Brian Dawson: No, right. It's easy to look back in hindsight, but I think it speaks to what we're talking about. Because it's funny, the Night Capital story came up on a podcast recently. But it wasn't associated down to feature flags and I _____ bring it up in this podcast, it's important, especially if you take an architectural view on it, and you have features that are distributed across the codebase. Different modules, controlled from a simple location. If they're not well-managed, you can go, "Hey, look at this. Let me flip this thing. I'll turn it off." But you don't have an idea of what the distributed, for want of a better word, impact of that toggle is. I think that that's a great point.

Now, I'm going to pull you into another work of yours that I'd just like you to share with me, and listen to me, or help me understand. You recently wrote a book for that place that was in the apple orchard for O'Reilly on continuous delivery in the wild. I'll just ask, we won't spend a ton of time on it, but I'd like to understand what it is. I am going to plan to go read it but give me the Cliff Notes.

Pete Hodgson: Sure, so the inspiration for this was you see a lot of trendy startups or well-known companies doing conference talks about stuff, and it's generally, they talk about the stuff they are doing, or they did, in a very positive light. You don't often see conference talks where it's like – I wish this was a thing. I wish this was an entire conference actually. I think someone tweeted about this a while ago. A conference of two years later, like the thing that we were talking about in 2020, Velocity2018, here's the terrible things that happened. Like in general, it was good, but here's the terrible things. So generally, conference talks are very – put a positive spin on things and tend to be focused on these kinds of unicorn-y companies.
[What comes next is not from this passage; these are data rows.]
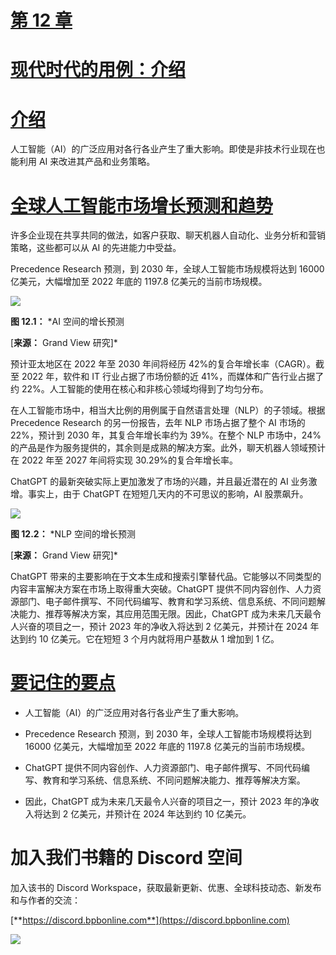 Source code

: # [第 12 章](toc.xhtml#c12)

# [现代时代的用例：介绍](toc.xhtml#c12)

# [介绍](toc.xhtml#s100a)

人工智能（AI）的广泛应用对各行各业产生了重大影响。即使是非技术行业现在也能利用 AI 来改进其产品和业务策略。

# [全球人工智能市场增长预测和趋势](toc.xhtml#s101a)

许多企业现在共享共同的做法，如客户获取、聊天机器人自动化、业务分析和营销策略，这些都可以从 AI 的先进能力中受益。

Precedence Research 预测，到 2030 年，全球人工智能市场规模将达到 16000 亿美元，大幅增加至 2022 年底的 1197.8 亿美元的当前市场规模。

![](images/Figure-12.1.jpg)

**图 12.1：** *AI 空间的增长预测

[**来源：** Grand View 研究]*

预计亚太地区在 2022 年至 2030 年间将经历 42%的复合年增长率（CAGR）。截至 2022 年，软件和 IT 行业占据了市场份额的近 41%，而媒体和广告行业占据了约 22%。人工智能的使用在核心和非核心领域均得到了均匀分布。

在人工智能市场中，相当大比例的用例属于自然语言处理（NLP）的子领域。根据 Precedence Research 的另一份报告，去年 NLP 市场占据了整个 AI 市场的 22%，预计到 2030 年，其复合年增长率约为 39%。在整个 NLP 市场中，24%的产品是作为服务提供的，其余则是成熟的解决方案。此外，聊天机器人领域预计在 2022 年至 2027 年间将实现 30.29%的复合年增长率。

ChatGPT 的最新突破实际上更加激发了市场的兴趣，并且最近潜在的 AI 业务激增。事实上，由于 ChatGPT 在短短几天内的不可思议的影响，AI 股票飙升。

![](images/Figure-12.2.jpg)

**图 12.2：** *NLP 空间的增长预测

[**来源：** Grand View 研究]*

ChatGPT 带来的主要影响在于文本生成和搜索引擎替代品。它能够以不同类型的内容丰富解决方案在市场上取得重大突破。ChatGPT 提供不同内容创作、人力资源部门、电子邮件撰写、不同代码编写、教育和学习系统、信息系统、不同问题解决能力、推荐等解决方案，其应用范围无限。因此，ChatGPT 成为未来几天最令人兴奋的项目之一，预计 2023 年的净收入将达到 2 亿美元，并预计在 2024 年达到约 10 亿美元。它在短短 3 个月内就将用户基数从 1 增加到 1 亿。

# [要记住的要点](toc.xhtml#s102a)

+   人工智能（AI）的广泛应用对各行各业产生了重大影响。

+   Precedence Research 预测，到 2030 年，全球人工智能市场规模将达到 16000 亿美元，大幅增加至 2022 年底的 1197.8 亿美元的当前市场规模。

+   ChatGPT 提供不同内容创作、人力资源部门、电子邮件撰写、不同代码编写、教育和学习系统、信息系统、不同问题解决能力、推荐等解决方案。

+   因此，ChatGPT 成为未来几天最令人兴奋的项目之一，预计 2023 年的净收入将达到 2 亿美元，并预计在 2024 年达到约 10 亿美元。

# 加入我们书籍的 Discord 空间

加入该书的 Discord Workspace，获取最新更新、优惠、全球科技动态、新发布和与作者的交流：

[**https://discord.bpbonline.com**](https://discord.bpbonline.com)

![](images/dis.jpg)
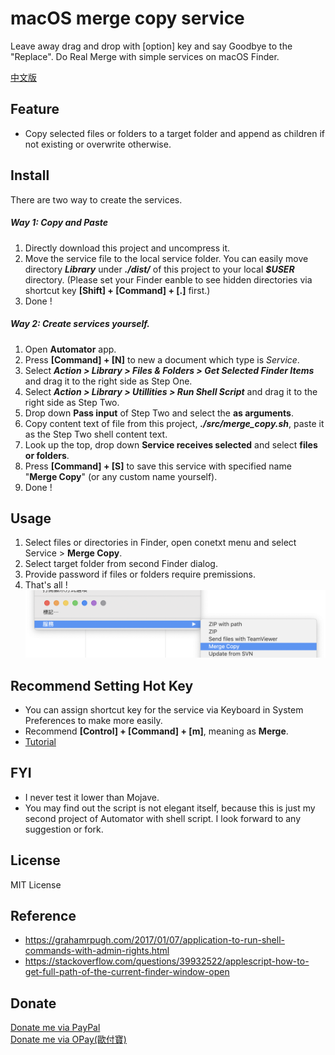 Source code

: # macOS merge copy service

Leave away drag and drop with [option] key and say Goodbye to the "Replace".
Do Real Merge with simple services on macOS Finder.

[中文版](https://github.com/pilisir/macOS_merge_copy/wiki/%E4%B8%AD%E6%96%87%E7%89%88-README)

## Feature
* Copy selected files or folders to a target folder and append as children if not existing or overwrite otherwise. 
## Install
There are two way to create the services.
##### Way 1: Copy and Paste
1. Directly download this project and uncompress it.
2. Move the service file to the local service folder. You can easily move directory __*Library*__ under __*./dist/*__ of this project to your local __*$USER*__ directory.  (Please set your Finder eanble to see hidden directories via shortcut key **[Shift] + [Command] + [.]**  first.)
3. Done !
##### Way 2: Create services yourself.
1. Open **Automator** app.
2. Press **[Command] + [N]** to new a document which type is *Service*.
3. Select __*Action > Library > Files & Folders > Get Selected Finder Items*__ and drag it to the right side as Step One.
4. Select __*Action > Library > Utillities > Run Shell Script*__ and drag it to the right side as Step Two.
5. Drop down **Pass input** of Step Two and select the **as arguments**.
6. Copy content text of file from this project, __*./src/merge_copy.sh*__, paste it as the Step Two shell content text.
7. Look up the top, drop down **Service receives selected** and select **files or folders**.
8. Press **[Command] + [S]** to save this service with specified name "**Merge Copy**" (or any custom name yourself). 
9. Done !

## Usage
1. Select files or directories in Finder, open conetxt menu and select Service > **Merge Copy**.
2. Select target folder from second Finder dialog.
3. Provide password if files or folders require premissions.
4. That's all !
![context menu](https://github.com/pilisir/macOS_merge_copy/blob/master/doc/image/contextmenu.png)

## Recommend Setting Hot Key
* You can assign shortcut key for the service via Keyboard in System Preferences to make more easily.
* Recommend **[Control] + [Command] + [m]**, meaning as **Merge**.
* [Tutorial](https://apple.stackexchange.com/questions/43998/how-do-i-assign-a-keyboard-shortcut-to-a-service-in-os-x)

## FYI
* I never test it lower than Mojave.
* You may find out the script is not elegant itself, because this is just my second project of Automator with shell script. I look forward to any suggestion or fork.

## License
MIT License

## Reference
* https://grahamrpugh.com/2017/01/07/application-to-run-shell-commands-with-admin-rights.html
* https://stackoverflow.com/questions/39932522/applescript-how-to-get-full-path-of-the-current-finder-window-open

## Donate
[Donate me via PayPal](https://www.paypal.me/pilisir/0.99usd)\
[Donate me via OPay(歐付寶)](https://p.opay.tw/unUun)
I wanted to find out – I wanted to get real talk, not conference talk. So I wanted to go and find some actual regular companies, regular, non-unicorn startups, mid-market companies, more enterprise-y companies and find out how they were doing continuous delivery in practice. So companies who are finding success and value in continuous delivery but aren't going and talking at conferences about it in general. So split to our feature flagging company. We're generous enough to sponsor me researching this, so I went and did these interviews with a bunch of different companies, and tried to write up what I found, basically, around that kind of continuous delivery practices, looking for things that were similar across those companies, things that were different in interesting ways, and wrote it up.

Brian Dawson: I'm sold, and I will give it a read, but to help me cheat a bit, what are one or two of your most interesting or favorite use cases that you came across there?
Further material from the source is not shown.